§ **Source information**:
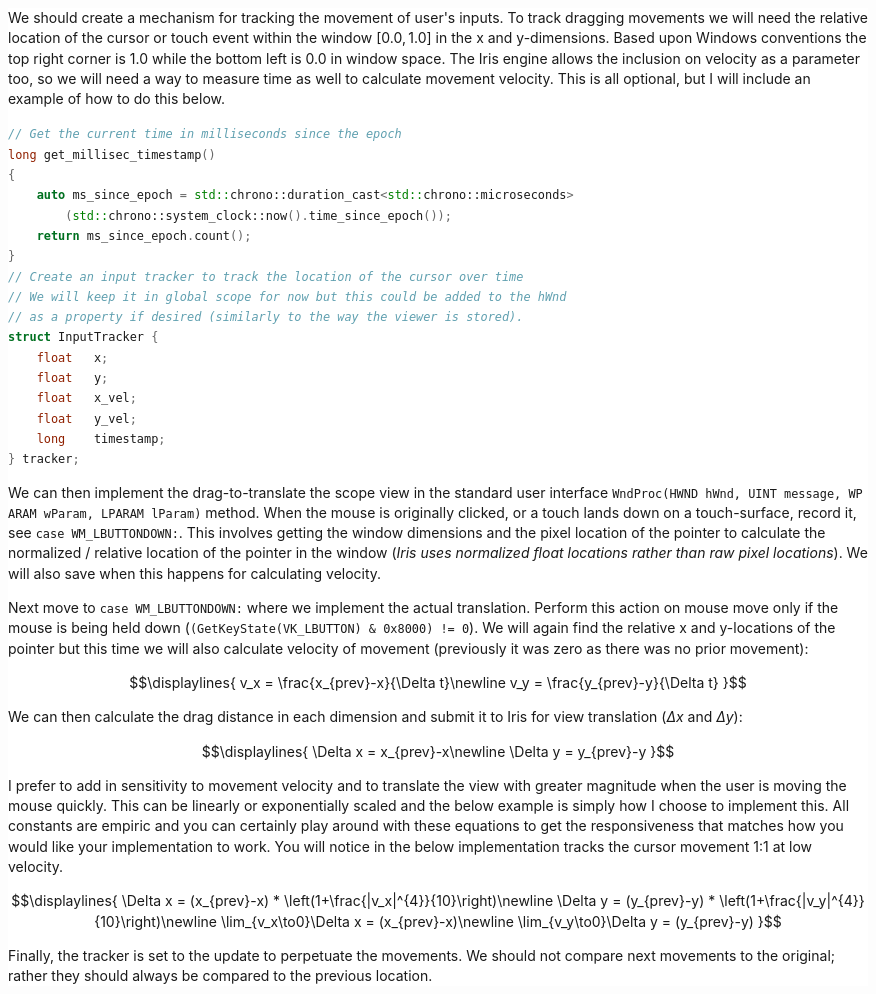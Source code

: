 We should create a mechanism for tracking the movement of user's inputs. To track dragging movements we will need the relative location of the cursor or touch event within the window $[0.0,1.0]$ in the x and y-dimensions. Based upon Windows conventions the top right corner is 1.0 while the bottom left is 0.0 in window space. The Iris engine allows the inclusion on velocity as a parameter too, so we will need a way to measure time as well to calculate movement velocity. This is all optional, but I will include an example of how to do this below.
```C++
// Get the current time in milliseconds since the epoch
long get_millisec_timestamp()
{
    auto ms_since_epoch = std::chrono::duration_cast<std::chrono::microseconds>
        (std::chrono::system_clock::now().time_since_epoch());
    return ms_since_epoch.count();
}
// Create an input tracker to track the location of the cursor over time
// We will keep it in global scope for now but this could be added to the hWnd
// as a property if desired (similarly to the way the viewer is stored).
struct InputTracker {
    float   x;
    float   y;
    float   x_vel;
    float   y_vel;
    long    timestamp;
} tracker;
```
We can then implement the drag-to-translate the scope view in the standard user interface `WndProc(HWND hWnd, UINT message, WPARAM wParam, LPARAM lParam)` method. When the mouse is originally clicked, or a touch lands down on a touch-surface, record it, see `case WM_LBUTTONDOWN:`. This involves getting the window dimensions and the pixel location of the pointer to calculate the normalized / relative location of the pointer in the window (*Iris uses normalized float locations rather than raw pixel locations*). We will also save when this happens for calculating velocity.

Next move to `case WM_LBUTTONDOWN:` where we implement the actual translation. Perform this action on mouse move only if the mouse is being held down (`(GetKeyState(VK_LBUTTON) & 0x8000) != 0`). We will again find the relative x and y-locations of the pointer but this time we will also calculate velocity of movement (previously it was zero as there was no prior movement):
```math
\displaylines{
v_x = \frac{x_{prev}-x}{\Delta t}\newline
v_y = \frac{y_{prev}-y}{\Delta t}
}
```
We can then calculate the drag distance in each dimension and submit it to Iris for view translation ($\Delta x$ and $\Delta y$):
```math
\displaylines{
\Delta x = x_{prev}-x\newline
\Delta y = y_{prev}-y
}
```
I prefer to add in sensitivity to movement velocity and to translate the view with greater magnitude when the user is moving the mouse quickly. This can be linearly or exponentially scaled and the below example is simply how I choose to implement this. All constants are empiric and you can certainly play around with these equations to get the responsiveness that matches how you would like your implementation to work. You will notice in the below implementation tracks the cursor movement 1:1 at low velocity.
```math
\displaylines{
\Delta x = (x_{prev}-x) * \left(1+\frac{|v_x|^{4}}{10}\right)\newline
\Delta y = (y_{prev}-y) * \left(1+\frac{|v_y|^{4}}{10}\right)\newline
\lim_{v_x\to0}\Delta x = (x_{prev}-x)\newline
\lim_{v_y\to0}\Delta y = (y_{prev}-y)
}
```
Finally, the tracker is set to the update to perpetuate the movements. We should not compare next movements to the original; rather they should always be compared to the previous location.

§ **Work instructions**: Based on the records above, count the lines in which "left" occurs and provide only the number.

§ **Written answer**: 3